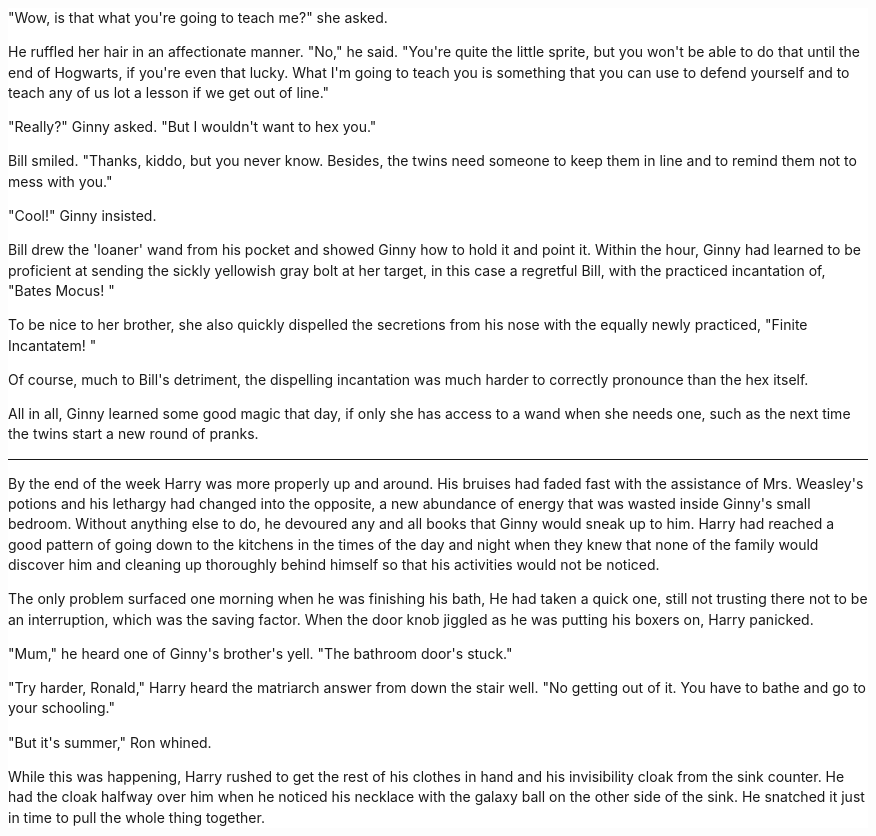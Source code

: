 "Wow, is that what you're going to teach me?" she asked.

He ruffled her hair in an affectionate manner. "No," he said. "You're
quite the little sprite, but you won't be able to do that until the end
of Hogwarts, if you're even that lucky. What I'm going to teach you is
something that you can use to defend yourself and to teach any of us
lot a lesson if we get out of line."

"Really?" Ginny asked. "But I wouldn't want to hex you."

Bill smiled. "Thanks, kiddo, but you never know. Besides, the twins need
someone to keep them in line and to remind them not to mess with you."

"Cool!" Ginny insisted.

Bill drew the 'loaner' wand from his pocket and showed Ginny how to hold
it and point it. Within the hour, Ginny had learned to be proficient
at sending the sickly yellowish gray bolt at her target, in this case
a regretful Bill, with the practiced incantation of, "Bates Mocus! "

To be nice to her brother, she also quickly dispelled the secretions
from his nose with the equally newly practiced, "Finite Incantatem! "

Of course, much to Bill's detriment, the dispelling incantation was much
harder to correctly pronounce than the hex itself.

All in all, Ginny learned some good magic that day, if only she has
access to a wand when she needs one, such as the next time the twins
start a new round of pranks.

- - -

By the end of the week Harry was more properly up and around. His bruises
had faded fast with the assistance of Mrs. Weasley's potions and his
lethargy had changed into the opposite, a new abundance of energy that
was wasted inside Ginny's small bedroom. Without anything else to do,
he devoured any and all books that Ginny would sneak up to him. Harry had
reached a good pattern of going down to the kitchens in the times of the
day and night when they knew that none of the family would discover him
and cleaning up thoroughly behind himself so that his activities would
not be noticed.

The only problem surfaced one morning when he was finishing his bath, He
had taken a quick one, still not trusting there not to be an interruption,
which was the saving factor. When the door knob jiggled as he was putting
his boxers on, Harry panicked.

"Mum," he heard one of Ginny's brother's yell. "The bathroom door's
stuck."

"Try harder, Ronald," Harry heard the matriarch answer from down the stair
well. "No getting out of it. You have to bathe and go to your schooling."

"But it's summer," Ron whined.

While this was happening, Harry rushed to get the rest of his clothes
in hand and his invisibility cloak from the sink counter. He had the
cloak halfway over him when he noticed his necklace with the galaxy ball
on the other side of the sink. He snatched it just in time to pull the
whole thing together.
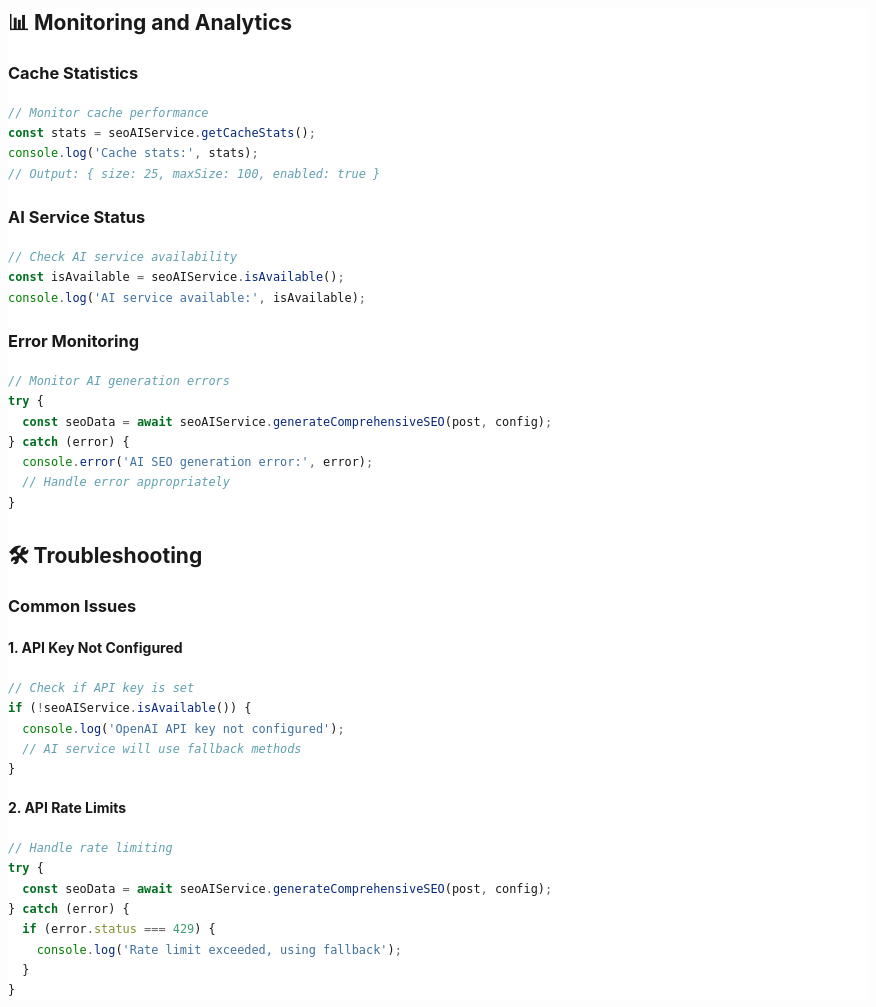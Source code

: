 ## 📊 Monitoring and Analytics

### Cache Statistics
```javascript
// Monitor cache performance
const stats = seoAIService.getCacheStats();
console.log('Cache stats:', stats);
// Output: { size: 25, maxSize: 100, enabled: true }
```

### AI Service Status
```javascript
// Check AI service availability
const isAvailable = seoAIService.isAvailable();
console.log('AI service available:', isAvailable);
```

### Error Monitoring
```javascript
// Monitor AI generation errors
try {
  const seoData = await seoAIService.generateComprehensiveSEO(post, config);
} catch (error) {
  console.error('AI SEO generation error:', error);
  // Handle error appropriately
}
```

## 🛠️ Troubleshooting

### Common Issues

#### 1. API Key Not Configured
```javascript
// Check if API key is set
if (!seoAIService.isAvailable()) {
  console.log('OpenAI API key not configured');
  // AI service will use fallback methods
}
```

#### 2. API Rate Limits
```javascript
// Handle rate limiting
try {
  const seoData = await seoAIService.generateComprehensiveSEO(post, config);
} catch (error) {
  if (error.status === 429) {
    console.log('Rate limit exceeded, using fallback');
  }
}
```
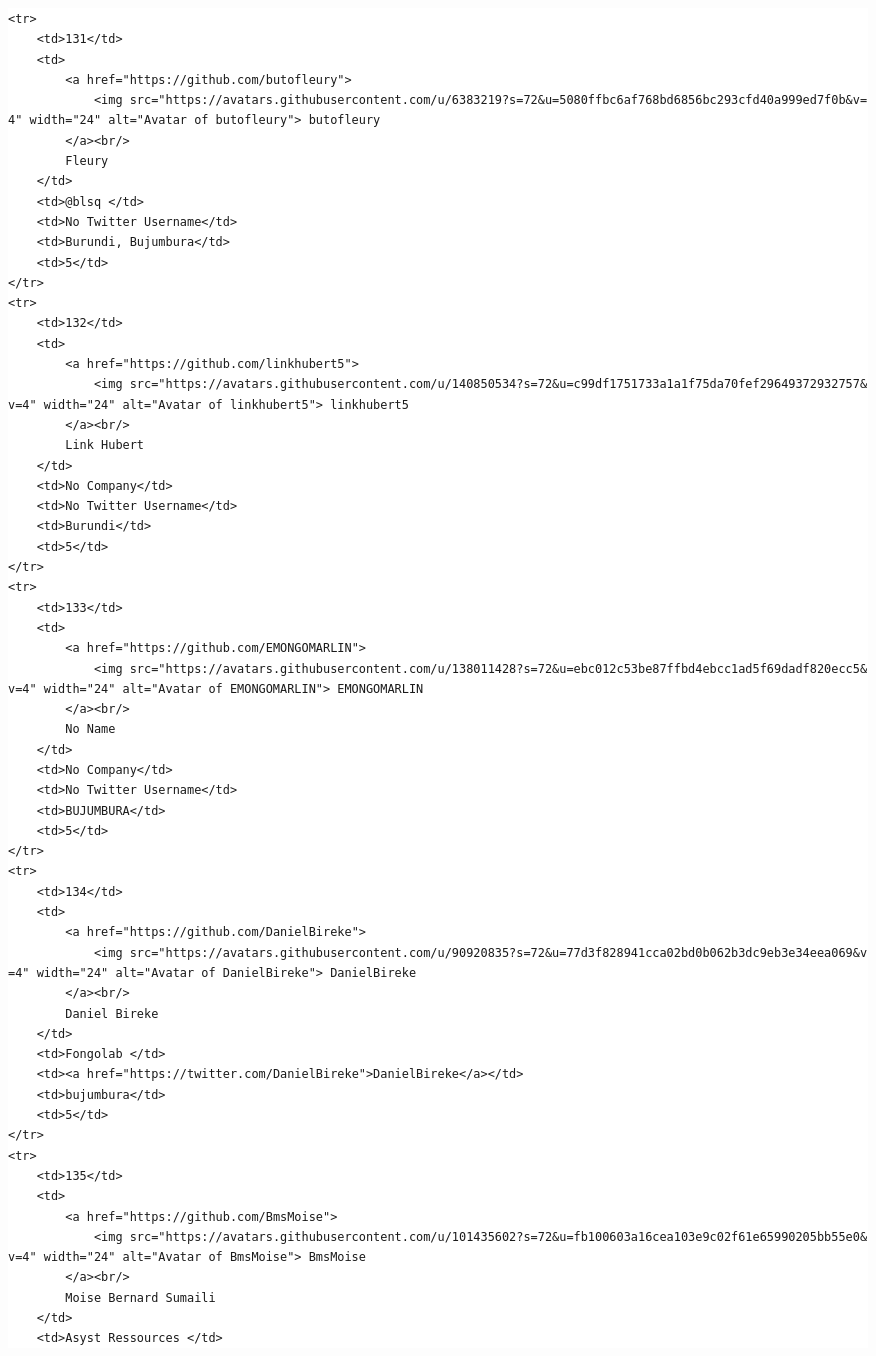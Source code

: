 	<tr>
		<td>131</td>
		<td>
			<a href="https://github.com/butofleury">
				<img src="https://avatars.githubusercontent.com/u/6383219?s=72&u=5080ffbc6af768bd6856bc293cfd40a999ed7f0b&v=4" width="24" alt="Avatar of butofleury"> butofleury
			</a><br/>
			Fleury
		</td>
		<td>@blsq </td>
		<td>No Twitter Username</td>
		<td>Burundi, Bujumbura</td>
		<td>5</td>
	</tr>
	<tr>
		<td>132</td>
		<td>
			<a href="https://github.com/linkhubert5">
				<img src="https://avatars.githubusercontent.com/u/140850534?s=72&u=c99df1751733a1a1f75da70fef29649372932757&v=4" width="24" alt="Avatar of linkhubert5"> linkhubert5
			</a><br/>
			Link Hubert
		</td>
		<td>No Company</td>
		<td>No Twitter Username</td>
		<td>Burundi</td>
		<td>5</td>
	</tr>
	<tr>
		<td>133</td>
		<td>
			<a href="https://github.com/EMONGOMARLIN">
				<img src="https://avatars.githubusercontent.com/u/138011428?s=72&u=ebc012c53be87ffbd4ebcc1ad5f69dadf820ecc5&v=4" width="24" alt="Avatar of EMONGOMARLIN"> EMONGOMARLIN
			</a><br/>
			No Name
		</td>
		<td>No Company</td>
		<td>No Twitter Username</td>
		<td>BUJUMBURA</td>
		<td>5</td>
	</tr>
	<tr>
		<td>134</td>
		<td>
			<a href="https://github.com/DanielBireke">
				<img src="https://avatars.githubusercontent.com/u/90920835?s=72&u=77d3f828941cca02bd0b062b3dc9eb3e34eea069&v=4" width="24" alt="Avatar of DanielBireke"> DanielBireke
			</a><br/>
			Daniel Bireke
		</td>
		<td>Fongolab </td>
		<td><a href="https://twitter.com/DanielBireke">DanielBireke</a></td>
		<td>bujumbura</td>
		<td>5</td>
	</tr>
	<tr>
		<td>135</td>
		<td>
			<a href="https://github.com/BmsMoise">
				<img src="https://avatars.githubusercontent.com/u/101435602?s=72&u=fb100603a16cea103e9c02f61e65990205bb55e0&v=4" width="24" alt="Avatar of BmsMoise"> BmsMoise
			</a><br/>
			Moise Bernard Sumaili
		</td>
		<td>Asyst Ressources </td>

*-*-*

» Work request
Skip the images and restate each record above word for word.

» Result for this exercise
Source code

: "Wow, is that what you're going to teach me?" she asked.

He ruffled her hair in an affectionate manner. "No," he said. "You're
quite the little sprite, but you won't be able to do that until the end
of Hogwarts, if you're even that lucky. What I'm going to teach you is
something that you can use to defend yourself and to teach any of us
lot a lesson if we get out of line."

"Really?" Ginny asked. "But I wouldn't want to hex you."

Bill smiled. "Thanks, kiddo, but you never know. Besides, the twins need
someone to keep them in line and to remind them not to mess with you."

"Cool!" Ginny insisted.

Bill drew the 'loaner' wand from his pocket and showed Ginny how to hold
it and point it. Within the hour, Ginny had learned to be proficient
at sending the sickly yellowish gray bolt at her target, in this case
a regretful Bill, with the practiced incantation of, "Bates Mocus! "

To be nice to her brother, she also quickly dispelled the secretions
from his nose with the equally newly practiced, "Finite Incantatem! "

Of course, much to Bill's detriment, the dispelling incantation was much
harder to correctly pronounce than the hex itself.

All in all, Ginny learned some good magic that day, if only she has
access to a wand when she needs one, such as the next time the twins
start a new round of pranks.

- - -

By the end of the week Harry was more properly up and around. His bruises
had faded fast with the assistance of Mrs. Weasley's potions and his
lethargy had changed into the opposite, a new abundance of energy that
was wasted inside Ginny's small bedroom. Without anything else to do,
he devoured any and all books that Ginny would sneak up to him. Harry had
reached a good pattern of going down to the kitchens in the times of the
day and night when they knew that none of the family would discover him
and cleaning up thoroughly behind himself so that his activities would
not be noticed.

The only problem surfaced one morning when he was finishing his bath, He
had taken a quick one, still not trusting there not to be an interruption,
which was the saving factor. When the door knob jiggled as he was putting
his boxers on, Harry panicked.

"Mum," he heard one of Ginny's brother's yell. "The bathroom door's
stuck."

"Try harder, Ronald," Harry heard the matriarch answer from down the stair
well. "No getting out of it. You have to bathe and go to your schooling."

"But it's summer," Ron whined.

While this was happening, Harry rushed to get the rest of his clothes
in hand and his invisibility cloak from the sink counter. He had the
cloak halfway over him when he noticed his necklace with the galaxy ball
on the other side of the sink. He snatched it just in time to pull the
whole thing together.
Source code

: ## 📊 Monitoring and Analytics

### Cache Statistics
```javascript
// Monitor cache performance
const stats = seoAIService.getCacheStats();
console.log('Cache stats:', stats);
// Output: { size: 25, maxSize: 100, enabled: true }
```

### AI Service Status
```javascript
// Check AI service availability
const isAvailable = seoAIService.isAvailable();
console.log('AI service available:', isAvailable);
```

### Error Monitoring
```javascript
// Monitor AI generation errors
try {
  const seoData = await seoAIService.generateComprehensiveSEO(post, config);
} catch (error) {
  console.error('AI SEO generation error:', error);
  // Handle error appropriately
}
```

## 🛠️ Troubleshooting

### Common Issues

#### 1. API Key Not Configured
```javascript
// Check if API key is set
if (!seoAIService.isAvailable()) {
  console.log('OpenAI API key not configured');
  // AI service will use fallback methods
}
```

#### 2. API Rate Limits
```javascript
// Handle rate limiting
try {
  const seoData = await seoAIService.generateComprehensiveSEO(post, config);
} catch (error) {
  if (error.status === 429) {
    console.log('Rate limit exceeded, using fallback');
  }
}
```
Source code

: 	<tr>
		<td>131</td>
		<td>
			<a href="https://github.com/butofleury">
				<img src="https://avatars.githubusercontent.com/u/6383219?s=72&u=5080ffbc6af768bd6856bc293cfd40a999ed7f0b&v=4" width="24" alt="Avatar of butofleury"> butofleury
			</a><br/>
			Fleury
		</td>
		<td>@blsq </td>
		<td>No Twitter Username</td>
		<td>Burundi, Bujumbura</td>
		<td>5</td>
	</tr>
	<tr>
		<td>132</td>
		<td>
			<a href="https://github.com/linkhubert5">
				<img src="https://avatars.githubusercontent.com/u/140850534?s=72&u=c99df1751733a1a1f75da70fef29649372932757&v=4" width="24" alt="Avatar of linkhubert5"> linkhubert5
			</a><br/>
			Link Hubert
		</td>
		<td>No Company</td>
		<td>No Twitter Username</td>
		<td>Burundi</td>
		<td>5</td>
	</tr>
	<tr>
		<td>133</td>
		<td>
			<a href="https://github.com/EMONGOMARLIN">
				<img src="https://avatars.githubusercontent.com/u/138011428?s=72&u=ebc012c53be87ffbd4ebcc1ad5f69dadf820ecc5&v=4" width="24" alt="Avatar of EMONGOMARLIN"> EMONGOMARLIN
			</a><br/>
			No Name
		</td>
		<td>No Company</td>
		<td>No Twitter Username</td>
		<td>BUJUMBURA</td>
		<td>5</td>
	</tr>
	<tr>
		<td>134</td>
		<td>
			<a href="https://github.com/DanielBireke">
				<img src="https://avatars.githubusercontent.com/u/90920835?s=72&u=77d3f828941cca02bd0b062b3dc9eb3e34eea069&v=4" width="24" alt="Avatar of DanielBireke"> DanielBireke
			</a><br/>
			Daniel Bireke
		</td>
		<td>Fongolab </td>
		<td><a href="https://twitter.com/DanielBireke">DanielBireke</a></td>
		<td>bujumbura</td>
		<td>5</td>
	</tr>
	<tr>
		<td>135</td>
		<td>
			<a href="https://github.com/BmsMoise">
				<img src="https://avatars.githubusercontent.com/u/101435602?s=72&u=fb100603a16cea103e9c02f61e65990205bb55e0&v=4" width="24" alt="Avatar of BmsMoise"> BmsMoise
			</a><br/>
			Moise Bernard Sumaili
		</td>
		<td>Asyst Ressources </td>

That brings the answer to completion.